Large Scale Machine Learning and Other Animals: Item based similarity with GraphChi

Tuesday, October 2, 2012

Item based similarity with GraphChi

Item based collaborative filtering is one of the most popular collaborative filtering methods used in more than 70% of the companies I am talking to. Following my mega collaborator Justin Yan's advice, I have started to implement some item based similarity methods in GraphChi.

Item based methods compare all pairs of items together, for computing similarity metric between each pair of items. This task becomes very quickly computation intensive. For example, Netflix data has around 17K movies. If we want to compute all pairs of movies to find the most similar ones, we need to compare around 290M pairs!

If we use a symmetric similarity measure, the distance between movie A and B, is similar to the distance between movie B and A. Thus for the Netflix example we have around 145M pairs to compute. To reduce the work furthermore, we only compare movies which where watched together by at least X users, for example X=5. Otherwise, those movies are not considered similar.

When the dataset is big, it is not possible to load it fully into memory at a single machine. That is where GraphChi comes in. My preliminary implementation of the item similarity computes similarity between all pairs without fully reading the dataset into memory. The idea is to load a chunk of the items (called pivots) into memory, and then stream over the rest of the items by comparing the pivots to the rest of the items.

The simplest distance metric I have implemented is Jaccard distance. The distance of items i and j is computed as follows:
wi = number of users who watched movie i
wj = number of users who watched movie j
wij = number of users who watched both movie i and movie j
Dij = wij / ( wi + wj - wij )

It is clear that Dij is a number between zero and one.
Additional distance functions are found here.
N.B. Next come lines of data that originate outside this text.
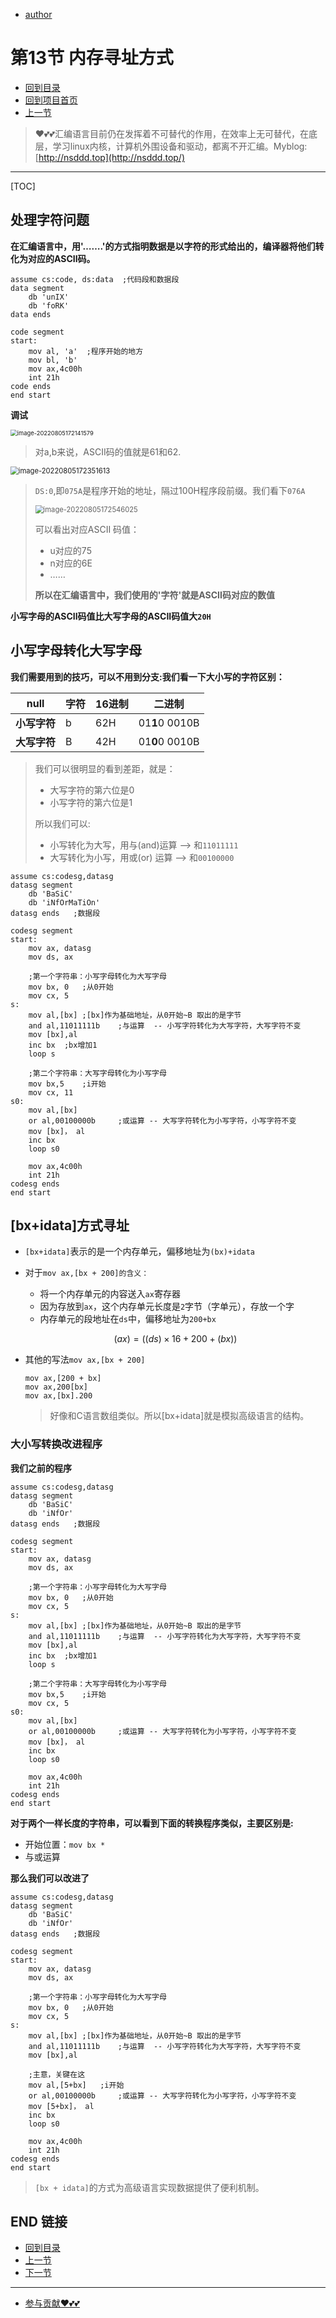 + [author](https://github.com/3293172751)

# 第13节 内存寻址方式

+ [回到目录](../README.md)
+ [回到项目首页](../../README.md)
+ [上一节](12.md)
> ❤️💕💕汇编语言目前仍在发挥着不可替代的作用，在效率上无可替代，在底层，学习linux内核，计算机外围设备和驱动，都离不开汇编。Myblog:[http://nsddd.top](http://nsddd.top/)
---
[TOC]

## 处理字符问题

**在汇编语言中，用'…….'的方式指明数据是以字符的形式给出的，编译器将他们转化为对应的ASCII码。**

```assembly
assume cs:code, ds:data  ;代码段和数据段
data segment
	db 'unIX'
	db 'foRK'
data ends

code segment
start: 
	mov al, 'a'  ;程序开始的地方
	mov bl, 'b'
	mov ax,4c00h
	int 21h
code ends
end start
```

**调试**

<img src="assets/image-20220805172141579.png" alt="image-20220805172141579" style="zoom:67%;" />

> 对a,b来说，ASCII码的值就是61和62.

<img src="assets/image-20220805172351613.png" alt="image-20220805172351613" style="zoom:80%;" />

> `DS:0`,即`075A`是程序开始的地址，隔过100H程序段前缀。我们看下`076A`
>
> <img src="assets/image-20220805172546025.png" alt="image-20220805172546025" style="zoom:80%;" />
>
> 可以看出对应ASCII 码值：
>
> + u对应的75
> + n对应的6E
> + ……
>
> **所以在汇编语言中，我们使用的'字符'就是ASCII码对应的数值**

**小写字母的ASCII码值比大写字母的ASCII码值大`20H`**



## 小写字母转化大写字母

**我们需要用到的技巧，可以不用到分支:我们看一下大小写的字符区别：**

| **null**     | **字符** | **16进制** | **二进制**     |
| ------------ | -------- | ---------- | -------------- |
| **小写字符** | b        | 62H        | 01**1**0 0010B |
| **大写字符** | B        | 42H        | 01**0**0 0010B |

> 我们可以很明显的看到差距，就是：
>
> + 大写字符的第六位是0
> + 小写字符的第六位是1
>
> 所以我们可以:
>
> + 小写转化为大写，用与(and)运算 —>  和`11011111`
> + 大写转化为小写，用或(or)  运算 —>  和`00100000`

```assembly
assume cs:codesg,datasg
datasg segment
	db 'BaSiC'
	db 'iNfOrMaTiOn'
datasg ends   ;数据段

codesg segment
start:
	mov ax, datasg
	mov ds, ax
	
	;第一个字符串：小写字母转化为大写字母
	mov bx, 0	;从0开始
	mov cx, 5
s:
	mov al,[bx]	;[bx]作为基础地址，从0开始~B 取出的是字节
	and al,11011111b	;与运算  -- 小写字符转化为大写字符，大写字符不变
	mov [bx],al		
	inc bx	;bx增加1
	loop s
	
	;第二个字符串：大写字母转化为小写字母
	mov bx,5	;i开始
	mov cx, 11
s0:
	mov al,[bx]
	or al,00100000b		;或运算 -- 大写字符转化为小写字符，小写字符不变
	mov [bx]， al
	inc bx
	loop s0
	
	mov ax,4c00h
	int 21h
codesg ends
end start	
```



## [bx+idata]方式寻址

+ `[bx+idata]`表示的是一个内存单元，偏移地址为`(bx)+idata`

+ 对于`mov ax,[bx + 200]的含义：`

  + 将一个内存单元的内容送入`ax`寄存器
  + 因为存放到`ax`，这个内存单元长度是`2`字节（字单元），存放一个字
  + 内存单元的段地址在`ds`中，偏移地址为`200+bx`

  $$
  (ax) = ((ds) × 16 + 200 + (bx))
  $$

+ 其他的写法`mov ax,[bx + 200]`

  ```
  mov ax,[200 + bx]
  mov ax,200[bx]
  mov ax,[bx].200
  ```

  > 好像和C语言数组类似。所以[bx+idata]就是模拟高级语言的结构。



### 大小写转换改进程序

**我们之前的程序**

```assembly
assume cs:codesg,datasg
datasg segment
	db 'BaSiC'
	db 'iNfOr'
datasg ends   ;数据段

codesg segment
start:
	mov ax, datasg
	mov ds, ax
	
	;第一个字符串：小写字母转化为大写字母
	mov bx, 0	;从0开始
	mov cx, 5
s:
	mov al,[bx]	;[bx]作为基础地址，从0开始~B 取出的是字节
	and al,11011111b	;与运算  -- 小写字符转化为大写字符，大写字符不变
	mov [bx],al		
	inc bx	;bx增加1
	loop s
	
	;第二个字符串：大写字母转化为小写字母
	mov bx,5	;i开始
	mov cx, 5
s0:
	mov al,[bx]
	or al,00100000b		;或运算 -- 大写字符转化为小写字符，小写字符不变
	mov [bx]， al
	inc bx
	loop s0
	
	mov ax,4c00h
	int 21h
codesg ends
end start	
```

**对于两个一样长度的字符串，可以看到下面的转换程序类似，主要区别是:**

+ 开始位置：`mov bx *`
+ 与或运算

**那么我们可以改进了**

```assembly
assume cs:codesg,datasg
datasg segment
	db 'BaSiC'
	db 'iNfOr'
datasg ends   ;数据段

codesg segment
start:
	mov ax, datasg
	mov ds, ax
	
	;第一个字符串：小写字母转化为大写字母
	mov bx, 0	;从0开始
	mov cx, 5
s:
	mov al,[bx]	;[bx]作为基础地址，从0开始~B 取出的是字节
	and al,11011111b	;与运算  -- 小写字符转化为大写字符，大写字符不变
	mov [bx],al		
	
	;主意，关键在这
	mov al,[5+bx]	;i开始
	or al,00100000b		;或运算 -- 大写字符转化为小写字符，小写字符不变
	mov [5+bx]， al
	inc bx
	loop s0
	
	mov ax,4c00h
	int 21h
codesg ends
end start	
```

> `[bx + idata]`的方式为高级语言实现数据提供了便利机制。







> 

## END 链接

+ [回到目录](../README.md)
+ [上一节](12.md)
+ [下一节](14.md)
---
+ [参与贡献❤️💕💕](https://github.com/3293172751/Block_Chain/blob/master/Git/git-contributor.md)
As always, I am looking for brave beta testers who want to try it out!
For full Netflix data, it takes around 1200 seconds to compute distances of around 130M item pairs. (Around 1000 item pairs in a second, using a 24 core machine, with only 800MB memory used).

Ping me if you are interested in other distance metric so I could add them as well.

How to try it out:

1) Follow GraphChi installation instructions steps 1-4.
2) Download smallnetflix_mm
3) Run itemcf on smallnetflix data using:

bickson@thrust:~/graphchi$ > ./toolkits/collaborative_filtering/itemcf --training=smallnetflix_mm --nshards=1 --clean_cache=1 --K=10 --quiet=1
WARNING: common.hpp(print_copyright:183): GraphChi Collaborative filtering library is written by Danny Bickson (c). Send any comments or bug reports to danny.bickson@gmail.com
[training] => [smallnetflix_mm]
[nshards] => [1]
[clean_cache] => [1]
[K] => [10]
[quiet] => [1]

=== REPORT FOR sharder() ===
[Timings]
edata_flush: 0.005163s (count: 13, min: 0.000335s, max: 0.000534, avg: 0.000397154s)
execute_sharding: 0.273818 s
finish_shard.sort: 0.065508 s
preprocessing: 1.05835 s
shard_final: 0.15078 s
[Other]
app: sharder
Total item pairs compared: 6325948 total written to file: 35551 pairs with zero distance: 124609
/Users/bickson/code/graphchi-cpp
Sorting output file smallnetflix_mm.out0
Sorting output file smallnetflix_mm.out1
Sorting output file smallnetflix_mm.out2
Sorting output file smallnetflix_mm.out3
Sorting output file smallnetflix_mm.out4
Sorting output file smallnetflix_mm.out5
Sorting output file smallnetflix_mm.out6
Sorting output file smallnetflix_mm.out7
Merging sorted files:
File written: smallnetflix_mm-topk
Total lines: 35551

Now let's examine the output file

bickson@thrust:~/graphchi$ 3561 3076 0.23296110332
3561 1990 0.270156830549
3561 1794 0.218252897263
3561 1788 0.227363973856
3561 1598 0.211793571711
3561 1536 0.233875498176
3561 1507 0.224534928799
3561 557 0.237991556525
3561 411 0.22253626585
3561 338 0.237756416202

For each item we get exactly K=10 similar items. (The item are sorted in reverse order).
The format is rather simple. In each row we have:
<item A> <item B> <similarity>

Command line arguments
--training - input file name in sparse matrix market format
--min_allowed_intersection=XX - filter out item pairs with less than XX users who rated them jointly.
--quiet=1 run with less verbose traces
--nshards=1 ## mandatory argument
FOR itemcf: --distance=XX, 0 = Jaccard index, 1=AA, 2=RA, 3=Aiolli
FOR itemcf2: --distance=XX, 3 = PEARSON, 4=COSINE, 5=CHEBYCHEV, 6=MANHATTEN, 7=TANIMOTO, 8=LOG_LIKELIHOOD, 9 = SLOPE_ONE

Useful GraphChi command line arguments:
execthreads XX - set the number of execution threads
membudget_mb XX - fix the size of used memory to XX mb

Additional metrics:

Adamic/Adar (AA) (itemcf):

Just got an email from Timmy Wilson, our man in Ohio:
"There are a lot of similarity functions out there -- Adamic / Adar is another good one "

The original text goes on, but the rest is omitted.